Patients lacking a functional arc of wrist motion who have failed a trial of dynamic/static progressive splinting are candidates for this procedure. Lee et al devised a classification system based on pathologic anatomic location. Type I represents intrinsic adhesions which are subdivided into radiocarpal (A), midcarpal (B), distal radioulnar joint (C) , and combined (D). Type II represents extrinsic contracture which can be dorsal (A), Volar (B), DRUJ (C) and combined (D). The operative approach should be wrist arthroscopy for Types IA (radiocarpal adhesions) and IB (midcarpal adhesions) where intraarticular adhesions are present. Types IC (distal radioulnar joint adhesions) and II C (distal radioulnar joint capsular contracture) are best approached in an open manner where dorsal and palmar capsulectomies of the distal radioulnar joint are performed. For Types IIA, B, and D (dorsal, palmar, and combination extrinsic contracture, respectively), both open and arthroscopic methods are utilized.

A frank carpal instability pattern is a contraindication since release of the volar and/or dorsal extrinsic ligaments would likely exacerbate this condition. Similarly significant posttraumatic OA will limit any ultimate gains. Division of the radioscaphocapitate (RSC), long radiolunate (LRL) and short radiolunate (SRL) ligaments should be performed with caution in patients who are at risk for ulnar translocation such as those patients with rheumatoid arthritis and those who have undergone previous radial styloidectomies. Patients who cannot comply with postoperative dynamic/static progressive splinting due to low pain threshold or psychological disorder are not appropriate candidates.

Surgical Technique
Volar Capsulotomy
A blunt trocar and cannula are initially inserted in the 3-/,4 portal and used in a sweeping fashion to clear a path. A full radius resector is used to clear adhesions. The radial artery passes within 5.2 mm, the median nerve 6.9 mm and the ulnar nerve passes within 6.7 mm of the volar capsule, which should be kept in mind. An arthroscopic knife is introduced through a cannula in the 4-/,5 portal (link to capsulotomy 1,2). The RSC ligament is gently divided until the volar capsular fat and/or the flexor carpi radialis tendon is seen. The ulnolunate and ulnotriquetral ligaments should not be released in the presence of a ulnotriquetral joint instability since in sectioning studies this combination results in a volar intercalated segmental instability (VISI) pattern, especially when the dorsal radiocarpal ligament is also released.

Dorsal Capsulotomy
It is the author’s preference to view through the VR portal, although the 1-/,2 portal may be substituted. In patients with a partial or complete SLIL tear, sectioning the DRCL should be done with caution since it may exacerbate any pre-existing scapholunate instability. An arthroscopic knife is introduced through a cannula placed in the 3-/,4 portal (link to capsulotomy 3). The dorsal capsule and the DRCL are gently sectioned until the dorsal capsular fat and/or the extensor tendons can be seen. Bain uses an umbilical tape to retract and protect the extensor tendons. If it is desirable to release the dorsoulnar capsule it is necessary to establish a VU portal, or to view through the 6U portal. The adhesions are cleared through utilizing the 4-/,5 and 6R portals and then a capsulotomy is performed in a similar fashion. Postoperatively the patient is placed in a bulky splint for 2-3 days to reduce hematoma formation followed by aggressive wrist mobilization.

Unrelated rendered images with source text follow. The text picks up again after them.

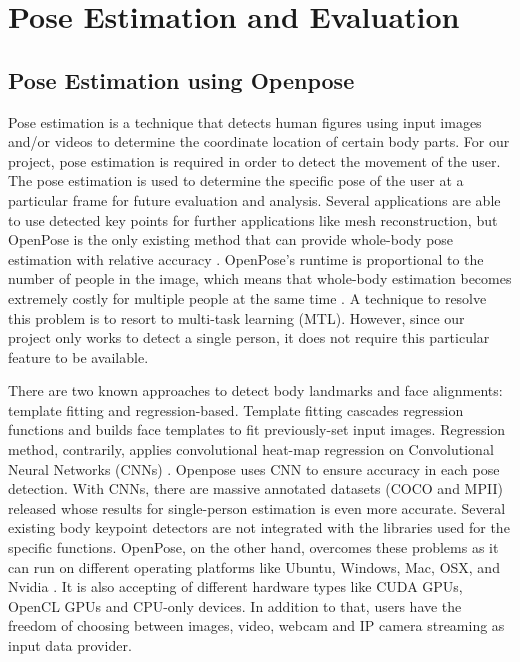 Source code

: \section{Pose Estimation and Evaluation}
\label{section:openposeLit}
\subsection{Pose Estimation using Openpose}
Pose estimation is a technique that detects human figures using input images and/or videos to determine the coordinate location of certain body parts. For our project, pose estimation is required in order to detect the movement of the user. The pose estimation is used to determine the specific pose of the user at a particular frame for future evaluation and analysis. Several applications are able to use detected key points for further applications like mesh reconstruction, but OpenPose is the only existing method that can provide whole-body pose estimation with relative accuracy \cite{wholebodyPoseEst}. OpenPose's runtime is proportional to the number of people in the image, which means that whole-body estimation becomes extremely costly  for multiple people at the same time \cite{wholebodyPoseEst}. A technique to resolve this problem is to resort to multi-task learning (MTL). However, since our project only works to detect a single person, it does not require this particular feature to be available. 


There are two known approaches to detect body landmarks and face alignments: template fitting and regression-based. Template fitting cascades regression functions and builds face templates to fit previously-set input images. Regression method, contrarily, applies convolutional heat-map regression on Convolutional Neural Networks (CNNs) \cite{wholebodyPoseEst}. Openpose uses CNN to ensure accuracy in each pose detection. With CNNs, there are massive annotated datasets (COCO and MPII) released whose results for single-person estimation is even more accurate. Several existing body keypoint detectors are not integrated with the libraries used for the specific functions. OpenPose, on the other hand, overcomes these problems as it can run on different operating platforms like Ubuntu, Windows, Mac, OSX, and Nvidia \cite{wholebodyPoseEst}. It is also accepting of different hardware types like CUDA GPUs, OpenCL GPUs and CPU-only devices. In addition to that, users have the freedom of choosing between images, video, webcam and IP camera streaming as input data provider.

Osterman described his experience with 23 patients with an average preoperative wrist flexion of 5° and extension of 15°. At a 2 year follow up flexion improved to 48°and extension to 58°. Hatori et al noted an average increase of 22° in their series of 11 patients. Luchetti et al reported on 28 patients. Radiocarpal, midcarpal and distal radioulnar portals were used. At a mean of 28 months wrist flexion/extension increased from an average of 84° degrees to 99° degrees and mean pronation/supination increased from 144 degrees to 159 degrees.

Work Considerations
Most people can perform one-handed work activity by the 2nd week followed by light duty including clerical work at 6-8 weeks. Heavy manual labor can often be resumed by 8 -12 weeks.